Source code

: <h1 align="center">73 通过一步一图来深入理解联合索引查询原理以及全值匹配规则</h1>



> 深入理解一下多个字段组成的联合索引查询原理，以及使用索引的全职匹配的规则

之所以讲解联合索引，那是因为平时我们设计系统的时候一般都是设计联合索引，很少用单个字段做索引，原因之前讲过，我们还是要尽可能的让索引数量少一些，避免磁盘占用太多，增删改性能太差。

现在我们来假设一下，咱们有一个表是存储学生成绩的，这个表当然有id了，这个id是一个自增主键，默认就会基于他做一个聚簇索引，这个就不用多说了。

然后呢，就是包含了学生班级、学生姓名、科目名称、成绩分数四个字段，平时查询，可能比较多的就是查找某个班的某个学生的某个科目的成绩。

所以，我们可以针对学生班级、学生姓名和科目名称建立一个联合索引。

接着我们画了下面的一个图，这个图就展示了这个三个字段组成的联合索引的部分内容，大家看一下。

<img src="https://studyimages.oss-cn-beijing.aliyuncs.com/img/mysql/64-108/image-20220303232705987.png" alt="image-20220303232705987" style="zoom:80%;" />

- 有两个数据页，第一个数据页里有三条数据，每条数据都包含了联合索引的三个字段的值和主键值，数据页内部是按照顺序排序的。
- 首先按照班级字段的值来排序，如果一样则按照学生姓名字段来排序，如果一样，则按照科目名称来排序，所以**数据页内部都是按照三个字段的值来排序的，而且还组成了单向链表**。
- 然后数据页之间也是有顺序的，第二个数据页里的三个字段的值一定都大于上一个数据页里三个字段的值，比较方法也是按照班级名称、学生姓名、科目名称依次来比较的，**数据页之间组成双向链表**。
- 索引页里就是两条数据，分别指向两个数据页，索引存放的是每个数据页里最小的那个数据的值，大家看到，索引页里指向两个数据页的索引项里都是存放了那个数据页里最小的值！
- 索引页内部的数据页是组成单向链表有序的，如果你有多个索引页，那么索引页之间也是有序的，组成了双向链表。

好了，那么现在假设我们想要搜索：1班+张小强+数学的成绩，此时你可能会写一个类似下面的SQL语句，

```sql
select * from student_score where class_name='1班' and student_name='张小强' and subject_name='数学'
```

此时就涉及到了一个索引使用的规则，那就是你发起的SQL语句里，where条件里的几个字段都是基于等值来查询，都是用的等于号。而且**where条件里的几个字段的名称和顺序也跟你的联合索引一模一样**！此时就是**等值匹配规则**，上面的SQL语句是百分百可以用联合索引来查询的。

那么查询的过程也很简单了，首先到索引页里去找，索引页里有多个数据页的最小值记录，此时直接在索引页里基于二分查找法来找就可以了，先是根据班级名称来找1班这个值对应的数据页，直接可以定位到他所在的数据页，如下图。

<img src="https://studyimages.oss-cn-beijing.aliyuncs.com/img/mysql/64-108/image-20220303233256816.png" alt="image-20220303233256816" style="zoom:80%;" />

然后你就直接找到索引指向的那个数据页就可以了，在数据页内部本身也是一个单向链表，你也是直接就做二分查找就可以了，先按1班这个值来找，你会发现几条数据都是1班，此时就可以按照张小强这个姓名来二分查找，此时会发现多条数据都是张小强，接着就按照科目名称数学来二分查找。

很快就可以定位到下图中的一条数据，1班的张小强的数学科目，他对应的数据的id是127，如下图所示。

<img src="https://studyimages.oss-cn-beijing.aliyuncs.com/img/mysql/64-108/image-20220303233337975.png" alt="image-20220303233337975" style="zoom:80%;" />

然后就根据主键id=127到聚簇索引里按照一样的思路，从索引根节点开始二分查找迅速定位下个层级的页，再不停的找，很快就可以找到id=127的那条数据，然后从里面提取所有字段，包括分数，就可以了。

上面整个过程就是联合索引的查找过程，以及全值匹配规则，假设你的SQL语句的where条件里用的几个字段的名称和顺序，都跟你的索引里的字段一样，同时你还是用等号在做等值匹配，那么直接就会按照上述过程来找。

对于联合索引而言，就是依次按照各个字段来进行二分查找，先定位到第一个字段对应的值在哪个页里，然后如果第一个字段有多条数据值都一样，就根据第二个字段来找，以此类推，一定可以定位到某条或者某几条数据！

→ Work order
Your answer must be every record above, set down exactly as written.

→ Written solution
Source code

: <h1 align="center">73 通过一步一图来深入理解联合索引查询原理以及全值匹配规则</h1>



> 深入理解一下多个字段组成的联合索引查询原理，以及使用索引的全职匹配的规则

之所以讲解联合索引，那是因为平时我们设计系统的时候一般都是设计联合索引，很少用单个字段做索引，原因之前讲过，我们还是要尽可能的让索引数量少一些，避免磁盘占用太多，增删改性能太差。

现在我们来假设一下，咱们有一个表是存储学生成绩的，这个表当然有id了，这个id是一个自增主键，默认就会基于他做一个聚簇索引，这个就不用多说了。

然后呢，就是包含了学生班级、学生姓名、科目名称、成绩分数四个字段，平时查询，可能比较多的就是查找某个班的某个学生的某个科目的成绩。

所以，我们可以针对学生班级、学生姓名和科目名称建立一个联合索引。

接着我们画了下面的一个图，这个图就展示了这个三个字段组成的联合索引的部分内容，大家看一下。

<img src="https://studyimages.oss-cn-beijing.aliyuncs.com/img/mysql/64-108/image-20220303232705987.png" alt="image-20220303232705987" style="zoom:80%;" />

- 有两个数据页，第一个数据页里有三条数据，每条数据都包含了联合索引的三个字段的值和主键值，数据页内部是按照顺序排序的。
- 首先按照班级字段的值来排序，如果一样则按照学生姓名字段来排序，如果一样，则按照科目名称来排序，所以**数据页内部都是按照三个字段的值来排序的，而且还组成了单向链表**。
- 然后数据页之间也是有顺序的，第二个数据页里的三个字段的值一定都大于上一个数据页里三个字段的值，比较方法也是按照班级名称、学生姓名、科目名称依次来比较的，**数据页之间组成双向链表**。
- 索引页里就是两条数据，分别指向两个数据页，索引存放的是每个数据页里最小的那个数据的值，大家看到，索引页里指向两个数据页的索引项里都是存放了那个数据页里最小的值！
- 索引页内部的数据页是组成单向链表有序的，如果你有多个索引页，那么索引页之间也是有序的，组成了双向链表。

好了，那么现在假设我们想要搜索：1班+张小强+数学的成绩，此时你可能会写一个类似下面的SQL语句，

```sql
select * from student_score where class_name='1班' and student_name='张小强' and subject_name='数学'
```

此时就涉及到了一个索引使用的规则，那就是你发起的SQL语句里，where条件里的几个字段都是基于等值来查询，都是用的等于号。而且**where条件里的几个字段的名称和顺序也跟你的联合索引一模一样**！此时就是**等值匹配规则**，上面的SQL语句是百分百可以用联合索引来查询的。

那么查询的过程也很简单了，首先到索引页里去找，索引页里有多个数据页的最小值记录，此时直接在索引页里基于二分查找法来找就可以了，先是根据班级名称来找1班这个值对应的数据页，直接可以定位到他所在的数据页，如下图。

<img src="https://studyimages.oss-cn-beijing.aliyuncs.com/img/mysql/64-108/image-20220303233256816.png" alt="image-20220303233256816" style="zoom:80%;" />

然后你就直接找到索引指向的那个数据页就可以了，在数据页内部本身也是一个单向链表，你也是直接就做二分查找就可以了，先按1班这个值来找，你会发现几条数据都是1班，此时就可以按照张小强这个姓名来二分查找，此时会发现多条数据都是张小强，接着就按照科目名称数学来二分查找。

很快就可以定位到下图中的一条数据，1班的张小强的数学科目，他对应的数据的id是127，如下图所示。

<img src="https://studyimages.oss-cn-beijing.aliyuncs.com/img/mysql/64-108/image-20220303233337975.png" alt="image-20220303233337975" style="zoom:80%;" />

然后就根据主键id=127到聚簇索引里按照一样的思路，从索引根节点开始二分查找迅速定位下个层级的页，再不停的找，很快就可以找到id=127的那条数据，然后从里面提取所有字段，包括分数，就可以了。

上面整个过程就是联合索引的查找过程，以及全值匹配规则，假设你的SQL语句的where条件里用的几个字段的名称和顺序，都跟你的索引里的字段一样，同时你还是用等号在做等值匹配，那么直接就会按照上述过程来找。

对于联合索引而言，就是依次按照各个字段来进行二分查找，先定位到第一个字段对应的值在哪个页里，然后如果第一个字段有多条数据值都一样，就根据第二个字段来找，以此类推，一定可以定位到某条或者某几条数据！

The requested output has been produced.